Con Leopoldo Franchetti. La Sicilia di ieri e di oggi

    Leopoldo Franchetti:  La diagnosi aveva fondamenta storiche“l’abolizione di diritto del sistema feudale non produsse nessuna rivoluzione sociale, appunto perché i feudi furono lasciati in libera proprietà agli antichi Baroni: onde al legame tra il coltivatore e il suolo che prima era costituito dalla stessa servitù feudale, non si sostituì come altrove l’altro vincolo di proprietà, ma invece quel legame fu semplicemente rotto, e il contadino si trovò libero in diritto, senza doveri ma anche senza diritti, e quindi ridotto di fatto a maggiore schiavitù di prima per effetto della propria miseria”.

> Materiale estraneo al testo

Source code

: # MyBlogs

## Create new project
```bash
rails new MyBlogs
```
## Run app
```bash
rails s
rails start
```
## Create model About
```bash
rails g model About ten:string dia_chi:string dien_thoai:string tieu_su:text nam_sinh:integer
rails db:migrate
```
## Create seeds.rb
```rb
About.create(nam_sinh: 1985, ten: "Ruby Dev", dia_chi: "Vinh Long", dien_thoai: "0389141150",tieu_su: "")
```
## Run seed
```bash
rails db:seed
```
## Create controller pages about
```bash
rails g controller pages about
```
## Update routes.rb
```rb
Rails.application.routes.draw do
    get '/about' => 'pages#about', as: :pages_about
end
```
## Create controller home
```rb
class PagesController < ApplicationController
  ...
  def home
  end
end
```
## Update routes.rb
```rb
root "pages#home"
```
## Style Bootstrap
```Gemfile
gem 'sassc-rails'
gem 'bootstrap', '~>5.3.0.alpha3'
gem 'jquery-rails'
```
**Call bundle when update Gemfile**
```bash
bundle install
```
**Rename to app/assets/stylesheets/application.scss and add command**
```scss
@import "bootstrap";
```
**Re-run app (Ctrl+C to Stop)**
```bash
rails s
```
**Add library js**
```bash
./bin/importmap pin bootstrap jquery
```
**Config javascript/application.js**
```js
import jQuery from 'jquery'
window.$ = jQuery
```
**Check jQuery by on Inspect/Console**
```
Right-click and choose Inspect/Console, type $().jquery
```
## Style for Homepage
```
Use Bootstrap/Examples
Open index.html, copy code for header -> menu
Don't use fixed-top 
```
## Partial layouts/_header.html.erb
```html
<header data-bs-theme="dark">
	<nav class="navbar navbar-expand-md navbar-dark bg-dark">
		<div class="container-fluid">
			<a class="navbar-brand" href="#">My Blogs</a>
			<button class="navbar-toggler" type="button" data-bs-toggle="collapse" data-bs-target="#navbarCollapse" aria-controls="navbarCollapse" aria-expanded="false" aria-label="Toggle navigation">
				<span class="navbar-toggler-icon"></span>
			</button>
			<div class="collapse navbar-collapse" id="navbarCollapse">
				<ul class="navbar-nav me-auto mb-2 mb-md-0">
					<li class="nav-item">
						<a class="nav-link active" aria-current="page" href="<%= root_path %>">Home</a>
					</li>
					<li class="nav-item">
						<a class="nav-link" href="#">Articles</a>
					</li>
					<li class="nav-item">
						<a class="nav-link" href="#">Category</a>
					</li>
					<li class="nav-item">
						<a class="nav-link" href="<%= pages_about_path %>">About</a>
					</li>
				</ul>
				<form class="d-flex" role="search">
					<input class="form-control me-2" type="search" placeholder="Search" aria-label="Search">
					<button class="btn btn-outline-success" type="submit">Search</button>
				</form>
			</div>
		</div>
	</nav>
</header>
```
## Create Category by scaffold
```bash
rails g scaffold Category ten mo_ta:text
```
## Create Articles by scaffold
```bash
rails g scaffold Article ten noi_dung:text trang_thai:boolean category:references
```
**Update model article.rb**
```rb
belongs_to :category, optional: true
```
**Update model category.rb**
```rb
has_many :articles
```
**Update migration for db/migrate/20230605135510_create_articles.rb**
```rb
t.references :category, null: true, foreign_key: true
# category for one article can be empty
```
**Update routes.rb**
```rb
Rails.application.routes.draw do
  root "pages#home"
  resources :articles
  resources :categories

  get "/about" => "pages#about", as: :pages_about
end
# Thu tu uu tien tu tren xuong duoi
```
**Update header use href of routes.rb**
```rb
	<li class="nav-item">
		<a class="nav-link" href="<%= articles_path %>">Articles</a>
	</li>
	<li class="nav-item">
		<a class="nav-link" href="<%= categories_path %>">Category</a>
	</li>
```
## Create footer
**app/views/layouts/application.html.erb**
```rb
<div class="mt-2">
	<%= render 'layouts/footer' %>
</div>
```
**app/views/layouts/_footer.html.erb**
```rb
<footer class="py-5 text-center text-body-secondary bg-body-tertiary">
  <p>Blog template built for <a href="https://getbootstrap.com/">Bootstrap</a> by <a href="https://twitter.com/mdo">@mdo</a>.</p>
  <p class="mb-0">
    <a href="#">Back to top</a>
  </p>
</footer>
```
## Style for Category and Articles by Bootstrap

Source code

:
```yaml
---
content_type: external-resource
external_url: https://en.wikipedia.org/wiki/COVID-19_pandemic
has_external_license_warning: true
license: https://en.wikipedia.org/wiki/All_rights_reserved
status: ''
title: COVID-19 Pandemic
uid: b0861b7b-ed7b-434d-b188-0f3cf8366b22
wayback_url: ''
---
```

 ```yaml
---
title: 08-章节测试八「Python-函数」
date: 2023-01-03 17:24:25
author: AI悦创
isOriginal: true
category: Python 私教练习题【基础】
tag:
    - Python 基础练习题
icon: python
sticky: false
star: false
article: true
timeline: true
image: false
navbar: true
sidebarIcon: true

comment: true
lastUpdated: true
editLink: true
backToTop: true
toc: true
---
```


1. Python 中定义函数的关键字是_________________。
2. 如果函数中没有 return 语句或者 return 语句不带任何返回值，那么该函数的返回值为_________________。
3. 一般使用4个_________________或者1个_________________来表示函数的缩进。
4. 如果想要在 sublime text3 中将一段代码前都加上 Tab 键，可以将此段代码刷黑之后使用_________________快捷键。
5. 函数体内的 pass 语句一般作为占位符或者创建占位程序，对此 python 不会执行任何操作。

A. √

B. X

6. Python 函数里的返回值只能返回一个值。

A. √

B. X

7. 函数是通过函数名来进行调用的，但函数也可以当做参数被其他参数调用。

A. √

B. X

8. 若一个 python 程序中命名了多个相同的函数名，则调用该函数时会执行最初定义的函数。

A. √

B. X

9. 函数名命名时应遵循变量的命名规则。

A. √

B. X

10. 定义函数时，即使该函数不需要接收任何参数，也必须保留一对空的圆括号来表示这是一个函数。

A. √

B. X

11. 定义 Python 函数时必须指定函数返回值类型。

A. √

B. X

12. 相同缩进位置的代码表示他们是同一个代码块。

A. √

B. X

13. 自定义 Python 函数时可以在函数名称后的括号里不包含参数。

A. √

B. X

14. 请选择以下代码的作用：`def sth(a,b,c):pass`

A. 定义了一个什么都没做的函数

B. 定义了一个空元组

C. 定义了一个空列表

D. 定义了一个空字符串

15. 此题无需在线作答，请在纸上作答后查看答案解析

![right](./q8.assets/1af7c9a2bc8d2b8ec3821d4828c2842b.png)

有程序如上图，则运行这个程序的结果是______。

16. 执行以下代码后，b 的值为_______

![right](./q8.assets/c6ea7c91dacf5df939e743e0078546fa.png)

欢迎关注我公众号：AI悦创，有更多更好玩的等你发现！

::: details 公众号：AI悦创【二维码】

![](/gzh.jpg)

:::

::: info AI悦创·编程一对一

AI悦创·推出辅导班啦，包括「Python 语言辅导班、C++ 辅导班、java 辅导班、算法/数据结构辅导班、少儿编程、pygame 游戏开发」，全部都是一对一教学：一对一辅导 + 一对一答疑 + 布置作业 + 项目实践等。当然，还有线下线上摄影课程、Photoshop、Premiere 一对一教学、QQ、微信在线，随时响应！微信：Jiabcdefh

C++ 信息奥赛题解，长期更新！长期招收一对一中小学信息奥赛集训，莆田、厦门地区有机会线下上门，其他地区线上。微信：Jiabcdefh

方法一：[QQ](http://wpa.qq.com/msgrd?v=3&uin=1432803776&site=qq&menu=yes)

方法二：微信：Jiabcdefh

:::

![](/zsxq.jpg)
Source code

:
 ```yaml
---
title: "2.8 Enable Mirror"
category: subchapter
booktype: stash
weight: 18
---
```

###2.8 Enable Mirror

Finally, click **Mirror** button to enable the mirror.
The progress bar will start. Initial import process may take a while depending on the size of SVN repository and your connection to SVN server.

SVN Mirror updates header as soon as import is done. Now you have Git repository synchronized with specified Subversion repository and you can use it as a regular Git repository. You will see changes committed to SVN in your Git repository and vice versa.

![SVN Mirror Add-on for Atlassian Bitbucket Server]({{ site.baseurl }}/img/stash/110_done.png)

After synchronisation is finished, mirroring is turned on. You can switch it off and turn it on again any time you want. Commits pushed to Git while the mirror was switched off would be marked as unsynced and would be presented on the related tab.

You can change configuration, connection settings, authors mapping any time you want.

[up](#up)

 Alla sopravvivenza del sistema feudale erano anche imputati il sistema clientelare e la mentalità individualista, più in generale una violenza padronale raccapricciante che non si fermava neppure davanti allo sfruttamento del lavoro minorile nelle zolfare: per dodici ore al giorno, i carusi, ragazzi di sette o al massimo dieci anni, trasportavano sulla schiena i materiali estratti dal profondo delle cave sino in superficie; i più piccoli portavano sulle spalle, incredibile a dirsi, un peso dai 25 ai 30 chili.

Nascita: 31 maggio 1847, Livorno

Morte: 4 novembre 1917.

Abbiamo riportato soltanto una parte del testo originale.